Assignment: Which lines below fall between the one containing "tokens | OpenAI |" and the one containing "## Future Enhancements"? Repeat them exactly, counting both of those lines, and add nothing else.

Plain-text document sources:

<<<<

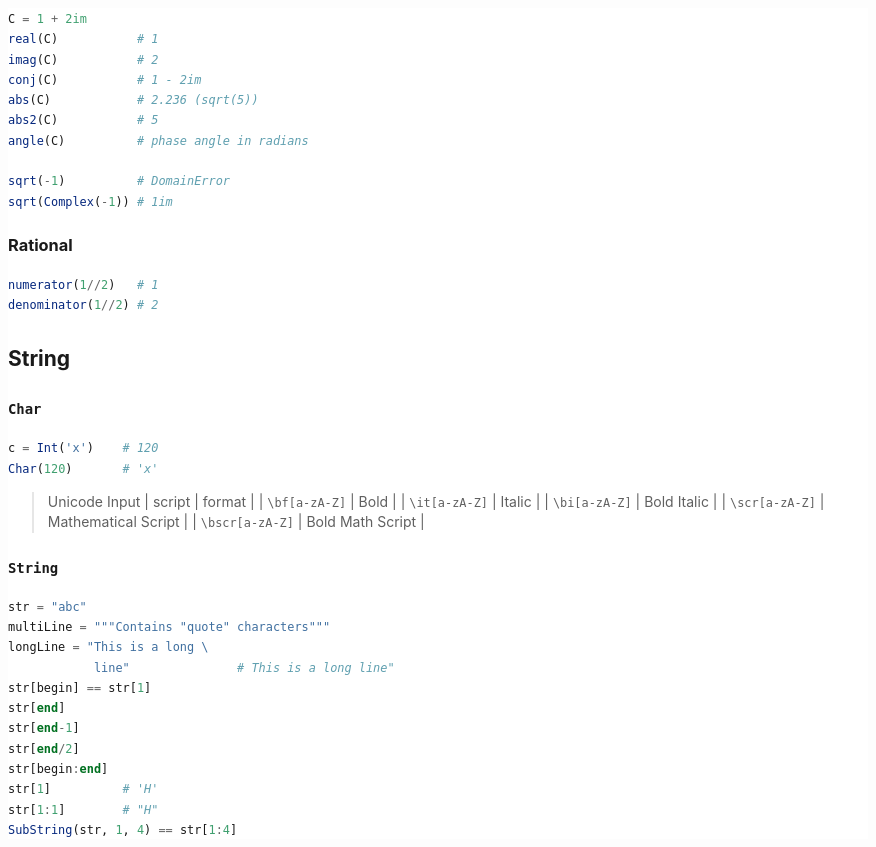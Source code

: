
 ```julia
C = 1 + 2im
real(C)           # 1
imag(C)           # 2
conj(C)           # 1 - 2im
abs(C)            # 2.236 (sqrt(5))
abs2(C)           # 5
angle(C)          # phase angle in radians

sqrt(-1)          # DomainError
sqrt(Complex(-1)) # 1im
```

### Rational

```julia
numerator(1//2)   # 1
denominator(1//2) # 2
```

## String

### `Char`

```julia
c = Int('x')    # 120
Char(120)       # 'x'
```

> Unicode Input
> | script          | format              |
> | `\bf[a-zA-Z]`   | Bold                |
> | `\it[a-zA-Z]`   | Italic              |
> | `\bi[a-zA-Z]`   | Bold Italic         |
> | `\scr[a-zA-Z]`  | Mathematical Script |
> | `\bscr[a-zA-Z]` | Bold Math Script    |

### `String`

```julia
str = "abc"
multiLine = """Contains "quote" characters"""
longLine = "This is a long \
            line"               # This is a long line"
str[begin] == str[1]
str[end]
str[end-1]
str[end/2]
str[begin:end]
str[1]          # 'H'
str[1:1]        # "H"
SubString(str, 1, 4) == str[1:4]
```
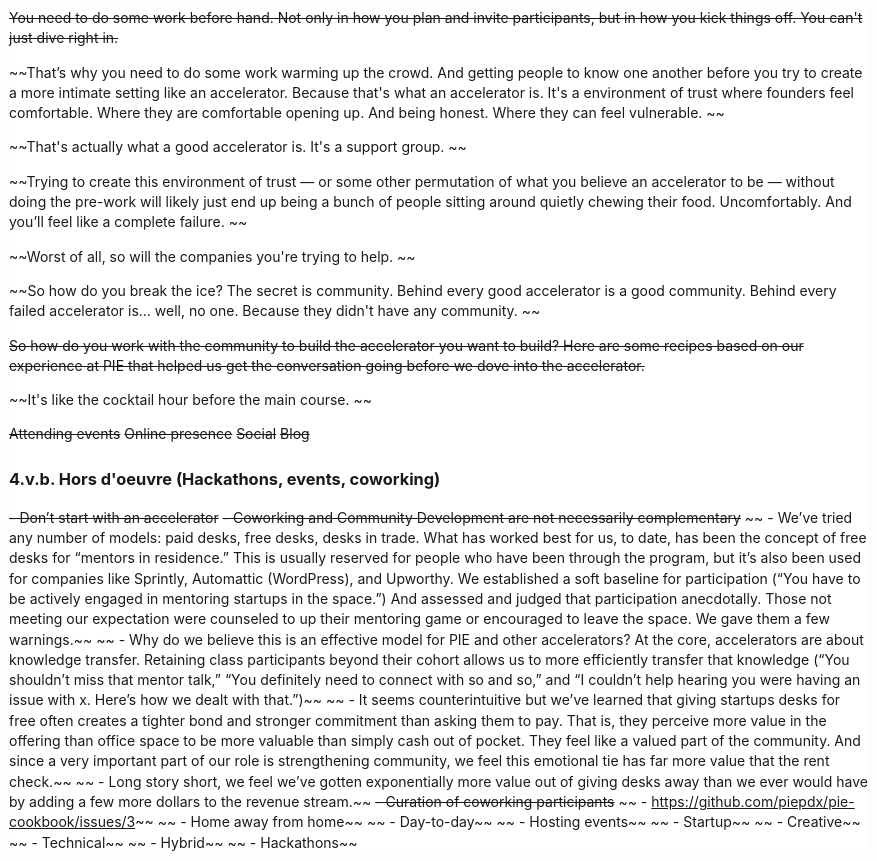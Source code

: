 ~~You need to do some work before hand. Not only in how you plan and invite participants, but in how you kick things off. You can't just dive right in.~~

~~That’s why you need to do some work warming up the crowd. And getting people to know one another before you try to create a more intimate setting like an accelerator. Because that's what an accelerator is. It's a environment of trust where founders feel comfortable. Where they are comfortable opening up. And being honest. Where they can feel vulnerable. ~~

~~That's actually what a good accelerator is. It's a support group. ~~

~~Trying to create this environment of trust — or some other permutation of what you believe an accelerator to be — without doing the pre-work will likely just end up being a bunch of people sitting around quietly chewing their food. Uncomfortably. And you’ll feel like a complete failure. ~~

~~Worst of all, so will the companies you're trying to help. ~~

~~So how do you break the ice? The secret is community. Behind every good accelerator is a good community. Behind every failed accelerator is… well, no one. Because they didn't have any community. ~~

~~So how do you work with the community to build the accelerator you want to build? Here are some recipes based on our experience at PIE that helped us get the conversation going before we dove into the accelerator.~~

~~It's like the cocktail hour before the main course. ~~


~~Attending events~~
~~Online presence~~
~~Social~~
~~Blog~~

### 4.v.b. Hors d'oeuvre (Hackathons, events, coworking)
~~- Don’t start with an accelerator~~
~~- Coworking and Community Development are not necessarily complementary~~
~~	- We’ve tried any number of models: paid desks, free desks, desks in trade. What has worked best for us, to date, has been the concept of free desks for “mentors in residence.” This is usually reserved for people who have been through the program, but it’s also been used for companies like Sprintly, Automattic (WordPress), and Upworthy. We established a soft baseline for participation (“You have to be actively engaged in mentoring startups in the space.”) And assessed and judged that participation anecdotally. Those not meeting our expectation were counseled to up their mentoring game or encouraged to leave the space. We gave them a few warnings.~~
~~	- Why do we believe this is an effective model for PIE and other accelerators? At the core, accelerators are about knowledge transfer. Retaining class participants beyond their cohort allows us to more efficiently transfer that knowledge (“You shouldn’t miss that mentor talk,” “You definitely need to connect with so and so,” and “I couldn’t help hearing you were having an issue with x. Here’s how we dealt with that.”)~~
~~	- It seems counterintuitive but we’ve learned that giving startups desks for free often creates a tighter bond and stronger commitment than asking them to pay. That is, they perceive more value in the offering than office space to be more valuable than simply cash out of pocket. They feel like a valued part of the community. And since a very important part of our role is strengthening community, we feel this emotional tie has far more value that the rent check.~~
~~	- Long story short, we feel we’ve gotten exponentially more value out of giving desks away than we ever would have by adding a few more dollars to the revenue stream.~~
~~- Curation of coworking participants~~
~~	- https://github.com/piepdx/pie-cookbook/issues/3~~
~~	- Home away from home~~
~~	- Day-to-day~~
~~	- Hosting events~~
~~		- Startup~~
~~		- Creative~~
~~		- Technical~~
~~		- Hybrid~~
~~		- Hackathons~~
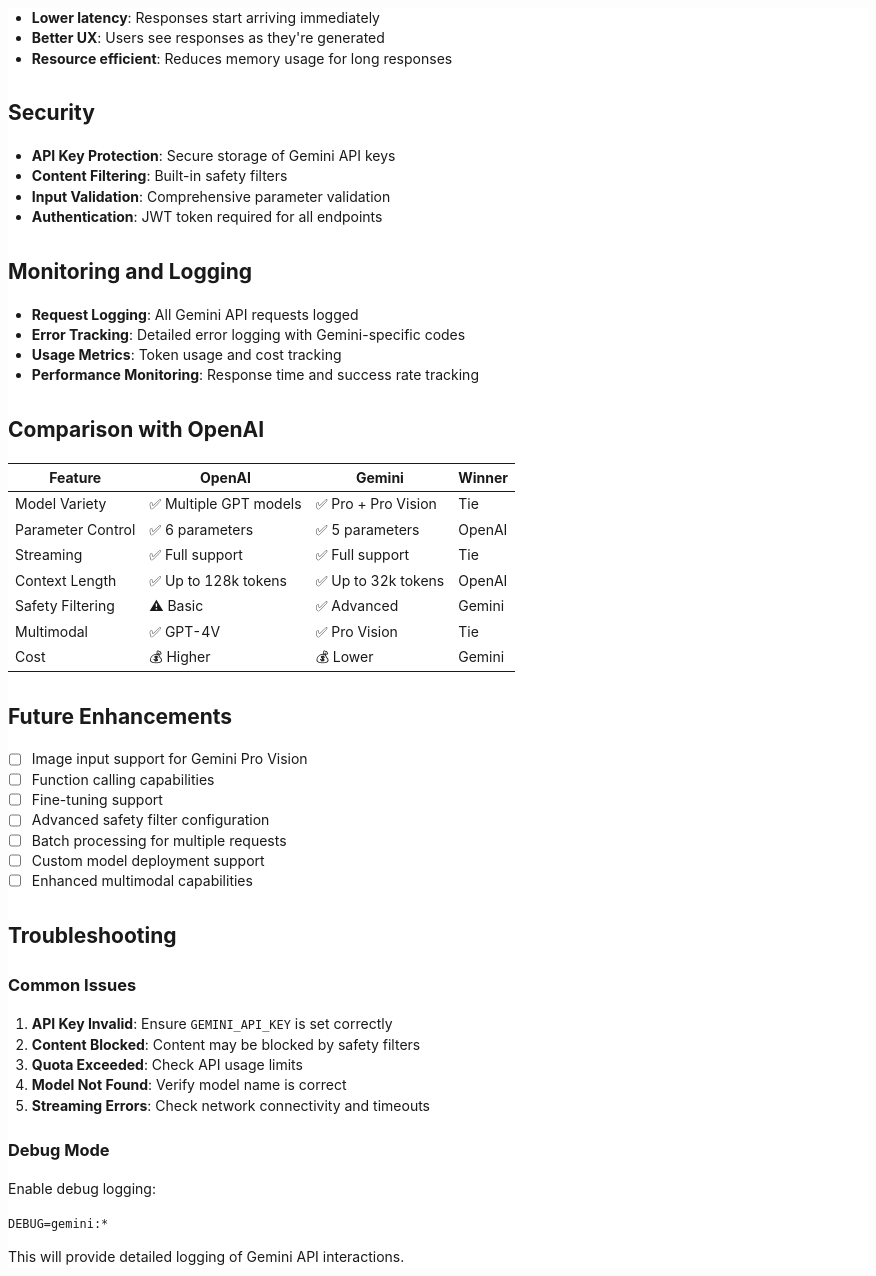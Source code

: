 - **Lower latency**: Responses start arriving immediately
- **Better UX**: Users see responses as they're generated
- **Resource efficient**: Reduces memory usage for long responses

## Security

- **API Key Protection**: Secure storage of Gemini API keys
- **Content Filtering**: Built-in safety filters
- **Input Validation**: Comprehensive parameter validation
- **Authentication**: JWT token required for all endpoints

## Monitoring and Logging

- **Request Logging**: All Gemini API requests logged
- **Error Tracking**: Detailed error logging with Gemini-specific codes
- **Usage Metrics**: Token usage and cost tracking
- **Performance Monitoring**: Response time and success rate tracking

## Comparison with OpenAI

| Feature | OpenAI | Gemini | Winner |
|---------|--------|--------|--------|
| Model Variety | ✅ Multiple GPT models | ✅ Pro + Pro Vision | Tie |
| Parameter Control | ✅ 6 parameters | ✅ 5 parameters | OpenAI |
| Streaming | ✅ Full support | ✅ Full support | Tie |
| Context Length | ✅ Up to 128k tokens | ✅ Up to 32k tokens | OpenAI |
| Safety Filtering | ⚠️ Basic | ✅ Advanced | Gemini |
| Multimodal | ✅ GPT-4V | ✅ Pro Vision | Tie |
| Cost | 💰 Higher | 💰 Lower | Gemini |

## Future Enhancements

- [ ] Image input support for Gemini Pro Vision
- [ ] Function calling capabilities
- [ ] Fine-tuning support
- [ ] Advanced safety filter configuration
- [ ] Batch processing for multiple requests
- [ ] Custom model deployment support
- [ ] Enhanced multimodal capabilities

## Troubleshooting

### Common Issues

1. **API Key Invalid**: Ensure `GEMINI_API_KEY` is set correctly
2. **Content Blocked**: Content may be blocked by safety filters
3. **Quota Exceeded**: Check API usage limits
4. **Model Not Found**: Verify model name is correct
5. **Streaming Errors**: Check network connectivity and timeouts

### Debug Mode

Enable debug logging:

```env
DEBUG=gemini:*
```

This will provide detailed logging of Gemini API interactions.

>>>>

Solved problem:
| Context Length | ✅ Up to 128k tokens | ✅ Up to 32k tokens | OpenAI |
| Safety Filtering | ⚠️ Basic | ✅ Advanced | Gemini |
| Multimodal | ✅ GPT-4V | ✅ Pro Vision | Tie |
| Cost | 💰 Higher | 💰 Lower | Gemini |

## Future Enhancements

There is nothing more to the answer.